O projeto diz que os fundos nas contas dos trabalhadores serão geridos por entidades públicas e privadas. O governo afirma que os bancos não farão essa gestão.

"A gestão das reservas é feita por entidades de previdência públicas e privadas habilitadas por órgão regulador, ou seja, não são os bancos que vão comandar, são entidades que vão ser criadas para esse fim", afirmou Rogério Marinho, secretário especial de Previdência e Trabalho.

Nós não vamos entregar para banqueiros, não. Nós vamos entregar para instituições especializadas nisso, puramente de seguridade

Paulo Guedes

O trabalhador poderá escolher qual entidade vai gerir sua conta, podendo mudar ao longo do tempo, se assim quiser.

As empresas vão contribuir?

No sistema de capitalização, além do depósito de parte do salário, é possível que a empresa também deposite um valor igual na conta do trabalhador, como acontece em planos de previdência privada.

A proposta do governo é que essa contribuição do empregador seja opcional, não obrigatória.

Para o ministro da Economia, isso estimularia a geração de empregos aos mais jovens. Como, na ideia de Guedes, apenas os jovens teriam acesso à capitalização pura (com contribuição apenas do trabalhador), seria mais barato para as empresas contratarem profissionais com menos idade.

"É como gerar 1, 2, 3 milhões de empregos, em dois anos, para os jovens, porque eles estão chegando ao mercado de trabalho, eles não têm experiência, mas eles custam a metade do que custariam", afirmou. "Sem experiência e com o dobro do custo do salário -eles chegam pedindo R$ 1.000, mas, na verdade, custam R$ 2.000 para a empresa, e eles não têm experiência nenhuma.
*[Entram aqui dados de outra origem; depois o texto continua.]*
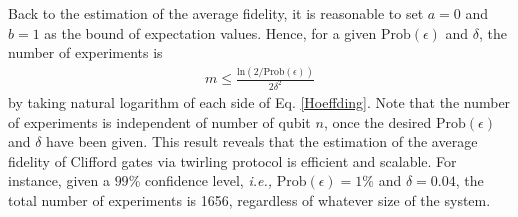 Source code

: \documentclass[prl,twocolumn,showpacs]{revtex4-1}
\begin{document}
Back to the estimation of the average fidelity, it is reasonable to set $a=0$ and $b=1$ as the bound of expectation values. Hence, for a given $\text{Prob}(\epsilon)$ and $\delta$, the number of experiments is
\begin{align} \label{exp_number}
m\leq \frac{\text{ln}(2/\text{Prob}(\epsilon))}{2\delta^2}
\end{align}
by taking natural logarithm of each side of Eq. \ref{Hoeffding}. Note that the number of experiments is independent of number of qubit $n$, once the desired $\text{Prob}(\epsilon)$ and $\delta$ have been given. This result reveals that the estimation of the average fidelity of Clifford gates via twirling protocol is efficient and scalable. For instance, given a $99\%$ confidence level, \emph{i.e.,} $\text{Prob}(\epsilon)=1\%$ and $\delta = 0.04$, the total number of experiments is 1656, regardless of whatever size of the system.
\end{document}
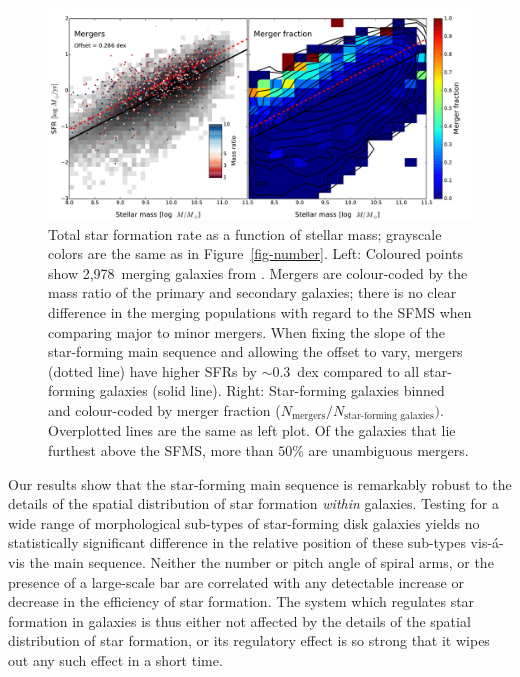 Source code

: \documentclass[useAMS,usenatbib]{mn2e}
\begin{document}
\begin{figure}
\includegraphics[angle=0,width=7.0in]{figures/masslim/ms_mergers_both.pdf}
\caption{Total star formation rate as a function of stellar mass; grayscale colors are the same as in Figure~\ref{fig-number}. Left: Coloured points show 2,978~merging galaxies from \citet{dar10a}. Mergers are colour-coded by the mass ratio of the primary and secondary galaxies; there is no clear difference in the merging populations with regard to the SFMS when comparing major to minor mergers. When fixing the slope of the star-forming main sequence and allowing the offset to vary, mergers (dotted line) have higher SFRs by $\sim0.3$~dex compared to all star-forming galaxies (solid line). Right: Star-forming galaxies binned and colour-coded by merger fraction ($N_\textrm{mergers}/N_\textrm{star-forming galaxies})$. Overplotted lines are the same as left plot. Of the galaxies that lie furthest above the SFMS, more than $50\%$ are unambiguous mergers. 
\label{fig-mergers}}
\end{figure}

Our results show that the star-forming main sequence is remarkably robust to the details of the spatial distribution of star formation \textit{within} galaxies. Testing for a wide range of morphological sub-types of star-forming disk galaxies yields no statistically significant difference in the relative position of these sub-types vis-\'a-vis the main sequence. Neither the number or pitch angle of spiral arms, or the presence of a large-scale bar are correlated with any detectable increase or decrease in the efficiency of star formation. The system which regulates star formation in galaxies is thus either not affected by the details of the spatial distribution of star formation, or its regulatory effect is so strong that it wipes out any such effect in a short time. 
\end{document}
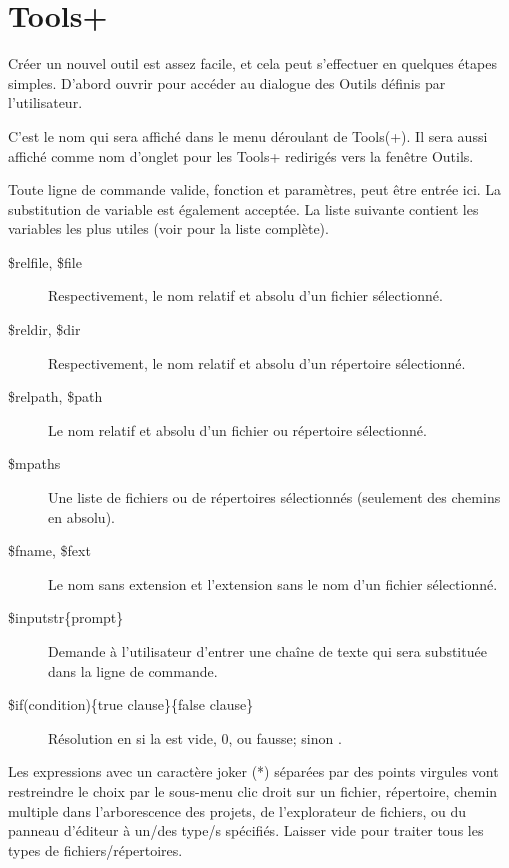 \section{Tools+}\label{sec:tools+}

Créer un nouvel outil est assez facile, et cela peut s'effectuer en quelques étapes simples. D'abord ouvrir  pour accéder au dialogue des Outils définis par l'utilisateur.



C'est le nom qui sera affiché dans le menu déroulant de Tools(+). Il sera aussi affiché comme nom d'onglet pour les Tools+ redirigés vers la fenêtre Outils.


Toute ligne de commande valide, fonction et paramètres, peut être entrée ici. La substitution de variable est également acceptée. La liste suivante contient les variables les plus utiles (voir  pour la liste complète).

\begin{description}
\item[\$relfile, \$file] Respectivement, le nom relatif et absolu d'un fichier sélectionné.
\item[\$reldir, \$dir] Respectivement, le nom relatif et absolu d'un répertoire sélectionné.
\item[\$relpath, \$path] Le nom relatif et absolu d'un fichier ou répertoire sélectionné.
\item[\$mpaths] Une liste de fichiers ou de répertoires sélectionnés (seulement des chemins en absolu).
\item[\$fname, \$fext] Le nom sans extension et l'extension sans le nom d'un fichier sélectionné.
\item[\$inputstr\{prompt\}] Demande à l'utilisateur d'entrer une chaîne de texte qui sera substituée dans la ligne de commande.
\item[\$if(condition)\{true clause\}\{false clause\}] Résolution en  si la  est vide, 0, ou fausse; sinon .
\end{description}


Les expressions avec un caractère joker (*) séparées par des points virgules vont restreindre le choix par le sous-menu clic droit sur un fichier, répertoire, chemin multiple dans l'arborescence des projets, de l'explorateur de fichiers, ou du panneau d'éditeur à un/des type/s spécifiés. Laisser vide pour traiter tous les types de fichiers/répertoires.

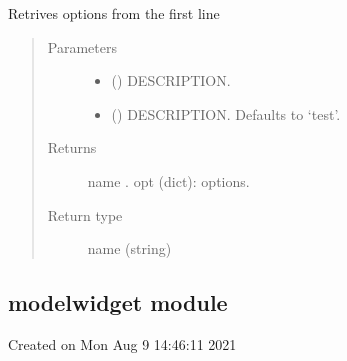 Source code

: \documentclass[letterpaper,10pt,english]{sphinxmanual}
\begin{document}
\begin{fulllineitems}
\label{\detokenize{jupyter/modeljupytermagic:modeljupytermagic.get_options}}
\pysigstartsignatures
{}
\pysigstopsignatures
\sphinxAtStartPar
Retrives options from the first line
\begin{quote}\begin{description}
\item[{Parameters}] \leavevmode\begin{itemize}
\item {} 
\sphinxAtStartPar
{} () \textendash{} DESCRIPTION.

\item {} 
\sphinxAtStartPar
{} (\sphinxstyleliteralemphasis{\sphinxupquote{, }}) \textendash{} DESCRIPTION. Defaults to ‘test’.

\end{itemize}

\item[{Returns}] \leavevmode
\sphinxAtStartPar
name .
opt (dict): options.

\item[{Return type}] \leavevmode
\sphinxAtStartPar
name (string)

\end{description}\end{quote}

\end{fulllineitems}


\sphinxstepscope


\subsection{modelwidget module}
\label{\detokenize{jupyter/modelwidget:module-modelwidget}}\label{\detokenize{jupyter/modelwidget:modelwidget-module}}\label{\detokenize{jupyter/modelwidget::doc}}
\sphinxAtStartPar
Created on Mon Aug  9 14:46:11 2021
\end{document}
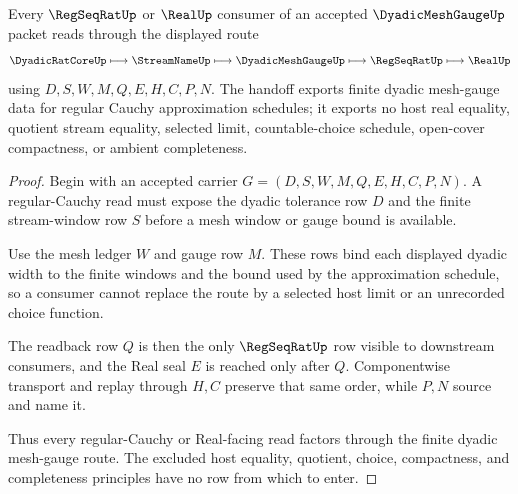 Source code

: \begin{theorem}
\label{thm:dyadic-mesh-gauge-regular-cauchy-handoff}
Every $\RegSeqRatUp$ or $\RealUp$ consumer of an accepted $\DyadicMeshGaugeUp$ packet reads through the displayed route
$$
\DyadicRatCoreUp \longmapsto \StreamNameUp \longmapsto \DyadicMeshGaugeUp \longmapsto \RegSeqRatUp \longmapsto \RealUp
$$
using $D,S,W,M,Q,E,H,C,P,N$. The handoff exports finite dyadic mesh-gauge data for regular Cauchy approximation schedules; it exports no host real equality, quotient stream equality, selected limit, countable-choice schedule, open-cover compactness, or ambient completeness.
\end{theorem}
\begin{proof}
Begin with an accepted carrier $G=(D,S,W,M,Q,E,H,C,P,N)$. A regular-Cauchy read must expose the dyadic tolerance row $D$ and the finite stream-window row $S$ before a mesh window or gauge bound is available.

Use the mesh ledger $W$ and gauge row $M$. These rows bind each displayed dyadic width to the finite windows and the bound used by the approximation schedule, so a consumer cannot replace the route by a selected host limit or an unrecorded choice function.

The readback row $Q$ is then the only $\RegSeqRatUp$ row visible to downstream consumers, and the Real seal $E$ is reached only after $Q$. Componentwise transport and replay through $H,C$ preserve that same order, while $P,N$ source and name it.

Thus every regular-Cauchy or Real-facing read factors through the finite dyadic mesh-gauge route. The excluded host equality, quotient, choice, compactness, and completeness principles have no row from which to enter.
\end{proof}



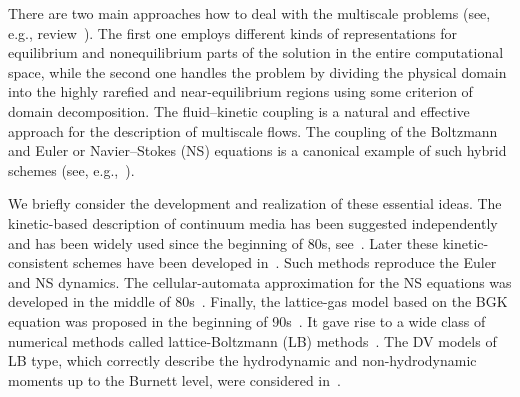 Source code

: \documentclass{elsarticle} %
\begin{document}
There are two main approaches how to deal with the multiscale problems (see, e.g., review~\cite{Dimarco2014}).
The first one employs different kinds of representations for equilibrium and nonequilibrium parts of the solution
in the entire computational space, while the second one handles the problem by dividing the physical domain
into the highly rarefied and near-equilibrium regions using some criterion of domain decomposition.
The fluid--kinetic coupling is a natural and effective approach for the description of multiscale flows.
The coupling of the Boltzmann and Euler or Navier--Stokes (NS) equations
is a canonical example of such hybrid schemes (see, e.g.,~\cite{Bourgat1996, Tallec1997}).

We briefly consider the development and realization of these essential ideas.
The kinetic-based description of continuum media has been suggested independently and has been widely used since the beginning of 80s,
see~\cite{Potkin1975, Pullin1980, Reitz1981, Aristov1983}. Later these kinetic-consistent schemes have been developed
in~\cite{Elizarova1985, Deshpande1986, Prendergast1993, Chou1997, Ohwada2004Xu, Ohwada2004Kobayashi, Ohwada2006}.
Such methods reproduce the Euler and NS dynamics.
The cellular-automata approximation for the NS equations was developed in the middle of 80s~\cite{Frisch1986}.
Finally, the lattice-gas model based on the BGK equation was proposed in the beginning of 90s~\cite{Qian1992}.
It gave rise to a wide class of numerical methods called lattice-Boltzmann (LB) methods~\cite{Higuera1989,Benzi1992,Succi2001}.
The DV models of LB type, which correctly describe the hydrodynamic and non-hydrodynamic moments
up to the Burnett level, were considered in~\cite{Xu2018, Xu2019}.
\end{document}
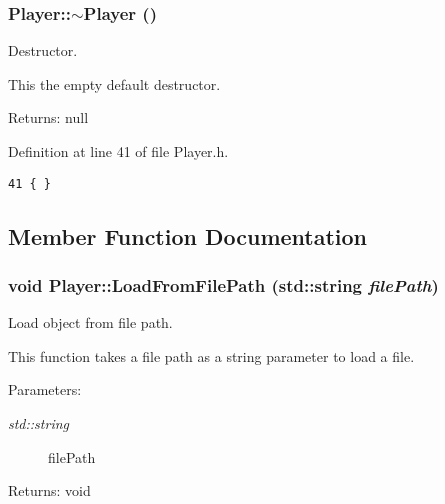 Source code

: \hypertarget{class_player_749d2c00e1fe0f5c2746f7505a58c062}{
\subsubsection[$\sim$Player]{\setlength{\rightskip}{0pt plus 5cm}Player::$\sim$Player ()}}
\label{class_player_749d2c00e1fe0f5c2746f7505a58c062}


Destructor. 

This the empty default destructor.

\begin{Desc}
\item[Returns:]null \end{Desc}


Definition at line 41 of file Player.h.

\begin{Code}\begin{verbatim}41 { }
\end{verbatim}
\end{Code}




\subsection{Member Function Documentation}
\hypertarget{class_player_394737f2360c0e14e21401044ffe74ff}{
\subsubsection[LoadFromFilePath]{\setlength{\rightskip}{0pt plus 5cm}void Player::LoadFromFilePath (std::string {\em filePath})}}
\label{class_player_394737f2360c0e14e21401044ffe74ff}


Load object from file path. 

This function takes a file path as a string parameter to load a file.

\begin{Desc}
\item[Parameters:]
\begin{description}
\item[{\em std::string}]filePath \end{description}
\end{Desc}
\begin{Desc}
\item[Returns:]void \end{Desc}



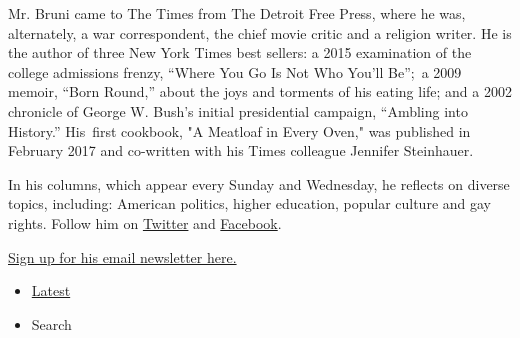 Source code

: Mr. Bruni came to The Times from The Detroit Free Press, where he was,
alternately, a war correspondent, the chief movie critic and a religion
writer. He is the author of three New York Times best sellers: a 2015
examination of the college admissions frenzy, ``Where You Go Is Not Who
You'll Be'';~a 2009 memoir, ``Born Round,'' about the joys and torments
of his eating life; and a 2002 chronicle of George W. Bush's initial
presidential campaign, ``Ambling into History.'' His~first cookbook, "A
Meatloaf in Every Oven," was published in February 2017 and co-written
with his Times colleague Jennifer Steinhauer.~

In his columns, which appear every Sunday and Wednesday, he reflects on
diverse topics, including: American politics, higher education, popular
culture and gay rights. Follow him on
\href{https://twitter.com/frankbruni}{Twitter} and
\href{https://www.facebook.com/frankbruninyt}{Facebook}.

\href{https://www.nytimes.com/newsletters/frank-bruni}{Sign up for his
email newsletter here.}

\begin{itemize}
\tightlist
\item
  \protect\hyperlink{stream-panel}{Latest}
\item
  Search
\end{itemize}

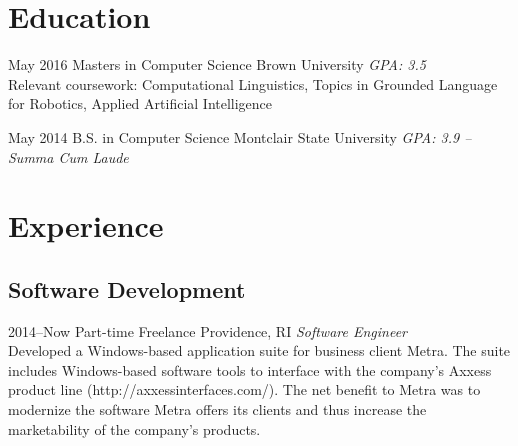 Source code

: \documentclass[]{friggeri-cv} %
\begin{document}
\section{Education}

\begin{entrylist}


\entry
{May 2016}
{Masters {\normalfont in Computer Science}}
{Brown University}
{\emph{GPA: 3.5} \\ Relevant coursework: Computational Linguistics, Topics in Grounded Language for Robotics, Applied Artificial Intelligence}


\entry
{May 2014}
{B.S. {\normalfont in Computer Science}}
{Montclair State University}
{\emph{GPA: 3.9 -- Summa Cum Laude}}


\end{entrylist}


\section{Experience}

\subsection{Software Development}

\begin{entrylist}


\entry
{2014--Now}
{Part-time Freelance}
{Providence, RI}
{\emph{Software Engineer} \\
Developed a Windows-based application suite for business client Metra.  The suite includes Windows-based software tools to interface with the company's Axxess product line (http://axxessinterfaces.com/).  The net benefit to Metra was to modernize the software Metra offers its clients and thus increase the marketability of the company's products. }


\end{entrylist}
\end{document}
Então, eles vão ficar desempregados."

O relator da reforma da Previdência, deputado Samuel Moreira (PSDB-SP), porém, já afirmou anteriormente que o sistema de capitalização com a contribuição apenas do empregador "não para em pé".

Quanto vai custar mudar o sistema?

Uma das preocupações de economistas é que a mudança do sistema atual para o de capitalização seria muito cara para o governo, fazendo com que o objetivo da reforma, de economizar recursos, se perdesse.

Isso porque, como os trabalhadores (ou parte deles) deixariam de contribuir com as aposentadorias de quem já parou e passariam a juntar dinheiro em uma conta própria, o governo teria que pagar sozinho os aposentados.

O governo estima que o custo seria de R$ 115 bilhões em dez anos, e R$ 985 bilhões, em 20 anos.

Por isso, segundo Guedes, as mudanças nas regras de aposentadoria precisam gerar uma economia de ao menos R$ 1 trilhão nos próximos dez anos, como projeta o governo.

"Hoje, há um buraco de R$ 100 bilhões [na Previdência]. Com R$ 1 trilhão em dez anos, zera-se esse déficit. São R$ 100 bilhões por ano. Então, se estiver zerado, há um espaço para analisar o regime de capitalização", afirma.